Proof sketch: \(A \lor B \lor C\) is equivalent (or identical) to \((A \lor B) \lor C\). If \(A\), \(B\), and \(C\) are mutually incompatible, then \(A \lor B\) is incompatible with \(C\). So by axiom (iii), \(\Cr ((A \lor B) \lor C) = \Cr (A \lor B) + \Cr (C)\). Again by axiom (iii), \(\Cr (A \lor B) = \Cr (A) + \Cr (B)\). Putting these together, we have \(\Cr ((A \lor B) \lor C) = \Cr (A) + \Cr (B) + \Cr (C)\).
The argument generalizes to any finite number of propositions \(A,B,C,D,\ldots \): the probability of a disjunction of \(n\) mutually incompatible propositions is the sum of the probability of the \(n\) propositions. This has the following consequence, which is worth remembering:
Probabilities from worlds
If the number of possible worlds is finite, then the probability of any proposition is the sum of the probability of the worlds at which the proposition is true.
Suppose two dice are tossed. There are 36 possible outcomes (“possible worlds”), which we might tabulate as follows.

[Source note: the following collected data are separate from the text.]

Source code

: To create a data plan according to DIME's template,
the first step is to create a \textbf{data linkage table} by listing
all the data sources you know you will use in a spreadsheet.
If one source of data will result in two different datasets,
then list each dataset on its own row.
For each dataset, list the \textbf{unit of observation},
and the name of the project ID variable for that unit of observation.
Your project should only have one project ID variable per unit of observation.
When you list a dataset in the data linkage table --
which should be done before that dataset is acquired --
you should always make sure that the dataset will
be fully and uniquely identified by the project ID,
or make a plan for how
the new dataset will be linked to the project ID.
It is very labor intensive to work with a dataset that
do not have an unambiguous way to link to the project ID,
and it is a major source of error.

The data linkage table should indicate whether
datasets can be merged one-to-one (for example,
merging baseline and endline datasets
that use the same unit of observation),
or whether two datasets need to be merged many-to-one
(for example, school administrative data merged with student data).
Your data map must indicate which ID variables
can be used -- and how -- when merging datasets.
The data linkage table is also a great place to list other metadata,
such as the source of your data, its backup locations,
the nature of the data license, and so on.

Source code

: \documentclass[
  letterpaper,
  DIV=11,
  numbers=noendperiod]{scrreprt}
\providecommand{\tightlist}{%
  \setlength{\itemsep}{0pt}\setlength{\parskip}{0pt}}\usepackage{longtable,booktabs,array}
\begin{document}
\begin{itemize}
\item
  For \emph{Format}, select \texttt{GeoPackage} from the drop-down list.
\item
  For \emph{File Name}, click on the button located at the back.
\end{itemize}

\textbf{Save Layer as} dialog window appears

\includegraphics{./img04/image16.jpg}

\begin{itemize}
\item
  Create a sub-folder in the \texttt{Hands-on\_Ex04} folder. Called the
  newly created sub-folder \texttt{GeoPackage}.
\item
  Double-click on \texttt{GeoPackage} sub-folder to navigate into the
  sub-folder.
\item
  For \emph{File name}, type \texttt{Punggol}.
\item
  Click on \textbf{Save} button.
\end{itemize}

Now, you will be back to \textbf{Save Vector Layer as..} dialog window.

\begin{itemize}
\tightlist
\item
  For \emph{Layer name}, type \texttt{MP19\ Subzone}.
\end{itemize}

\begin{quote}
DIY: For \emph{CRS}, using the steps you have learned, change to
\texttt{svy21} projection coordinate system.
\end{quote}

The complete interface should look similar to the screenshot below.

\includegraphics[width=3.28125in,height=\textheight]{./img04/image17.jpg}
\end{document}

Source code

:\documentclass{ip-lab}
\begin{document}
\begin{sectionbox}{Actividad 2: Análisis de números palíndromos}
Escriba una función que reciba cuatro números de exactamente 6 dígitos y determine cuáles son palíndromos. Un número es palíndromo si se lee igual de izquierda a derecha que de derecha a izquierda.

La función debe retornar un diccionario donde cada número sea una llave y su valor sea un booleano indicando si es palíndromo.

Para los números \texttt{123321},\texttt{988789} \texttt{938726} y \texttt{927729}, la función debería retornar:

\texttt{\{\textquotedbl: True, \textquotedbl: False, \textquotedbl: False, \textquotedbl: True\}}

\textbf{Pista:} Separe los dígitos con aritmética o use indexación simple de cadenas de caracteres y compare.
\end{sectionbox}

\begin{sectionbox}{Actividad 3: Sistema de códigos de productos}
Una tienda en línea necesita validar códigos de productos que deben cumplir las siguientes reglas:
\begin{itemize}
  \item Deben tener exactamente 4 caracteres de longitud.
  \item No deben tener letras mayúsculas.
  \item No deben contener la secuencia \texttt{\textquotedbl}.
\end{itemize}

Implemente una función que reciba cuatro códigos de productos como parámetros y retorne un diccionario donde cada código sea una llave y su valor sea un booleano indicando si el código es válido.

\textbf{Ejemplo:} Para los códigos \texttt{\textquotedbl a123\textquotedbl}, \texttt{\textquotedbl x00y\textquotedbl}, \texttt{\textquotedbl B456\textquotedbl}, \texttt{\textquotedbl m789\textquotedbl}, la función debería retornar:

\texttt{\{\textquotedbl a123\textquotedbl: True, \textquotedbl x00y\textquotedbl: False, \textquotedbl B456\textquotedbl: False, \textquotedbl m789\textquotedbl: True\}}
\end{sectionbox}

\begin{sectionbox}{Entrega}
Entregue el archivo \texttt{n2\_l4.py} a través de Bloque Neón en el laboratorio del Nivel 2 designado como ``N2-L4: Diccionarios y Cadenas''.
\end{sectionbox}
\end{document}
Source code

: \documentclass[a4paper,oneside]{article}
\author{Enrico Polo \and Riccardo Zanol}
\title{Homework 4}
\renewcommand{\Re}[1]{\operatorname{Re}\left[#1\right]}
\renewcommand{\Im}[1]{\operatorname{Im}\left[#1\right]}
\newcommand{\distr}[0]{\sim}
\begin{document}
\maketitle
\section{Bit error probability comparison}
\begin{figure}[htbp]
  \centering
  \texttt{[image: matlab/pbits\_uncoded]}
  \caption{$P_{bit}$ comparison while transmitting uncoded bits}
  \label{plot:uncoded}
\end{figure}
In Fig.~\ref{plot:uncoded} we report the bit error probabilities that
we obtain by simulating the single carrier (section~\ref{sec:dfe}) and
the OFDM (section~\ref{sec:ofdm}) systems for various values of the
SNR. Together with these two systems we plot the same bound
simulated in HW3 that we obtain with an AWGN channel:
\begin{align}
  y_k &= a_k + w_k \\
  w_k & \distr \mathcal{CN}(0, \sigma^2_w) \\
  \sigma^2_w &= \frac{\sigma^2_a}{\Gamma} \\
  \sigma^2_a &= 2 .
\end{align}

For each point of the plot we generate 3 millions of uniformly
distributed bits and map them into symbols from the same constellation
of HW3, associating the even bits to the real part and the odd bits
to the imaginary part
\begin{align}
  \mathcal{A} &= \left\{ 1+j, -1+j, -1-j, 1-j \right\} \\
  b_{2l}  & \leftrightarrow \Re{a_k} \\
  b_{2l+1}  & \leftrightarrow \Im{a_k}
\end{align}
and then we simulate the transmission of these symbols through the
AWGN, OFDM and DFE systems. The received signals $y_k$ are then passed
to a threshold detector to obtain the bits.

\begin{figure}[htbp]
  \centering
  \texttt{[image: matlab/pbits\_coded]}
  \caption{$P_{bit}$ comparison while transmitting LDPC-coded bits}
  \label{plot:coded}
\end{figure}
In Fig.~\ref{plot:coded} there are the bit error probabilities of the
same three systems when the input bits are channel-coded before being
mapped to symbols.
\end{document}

| (1,1) | (1,2) | (1,3) | (1,4) | (1,5) | (1,6) |
| (2,1) | (2,2) | (2,3) | (2,4) | (2,5) | (2,6) |
| (3,1) | (3,2) | (3,3) | (3,4) | (3,5) | (3,6) |
| (4,1) | (4,2) | (4,3) | (4,4) | (4,5) | (4,6) |
| (5,1) | (5,2) | (5,3) | (5,4) | (5,5) | (5,6) |
| (6,1) | (6,2) | (6,3) | (6,4) | (6,5) | (6,6) |
Suppose you give equal credence \(\nicefrac {1}{36}\) to each of these outcomes or worlds. What credence should you then give to the hypothesis that both dice land on a number less than 4? Looking at the table, we can see that there are nine possible worlds at which the hypothesis is true: the top left quarter of the table. The hypothesis is equivalent to the disjunction of these possible worlds. Both dice land on a number less than 4 iff the outcome is (1,1) or (1,2) or (1,3) or (2,1) or (2,2) or (2,3) or (3,1) or (3,2) or (3,3). All of these outcomes are incompatible with one another. (The dice can’t land (1,1) and (1,2) at the same time.) The rules of probability therefore tell us that the probability of our target hypothesis is the sum of the probability of the individual worlds. Since each world has probability \(\nicefrac {1}{36}\), and there are nine relevant worlds, your credence that both dice land on a number less then 4 should be \(9 \cdot \nicefrac {1}{36} = \nicefrac {1}{4}\).
Exercise 2.4 \(\dagger \)
What credence should you give to the following propositions, in the scenario with the two dice?
- (a)
- At least one die lands 6.
- (b)
- Exactly one die lands 6.
- (c)
- The sum of the numbers that will come up is equal to 5.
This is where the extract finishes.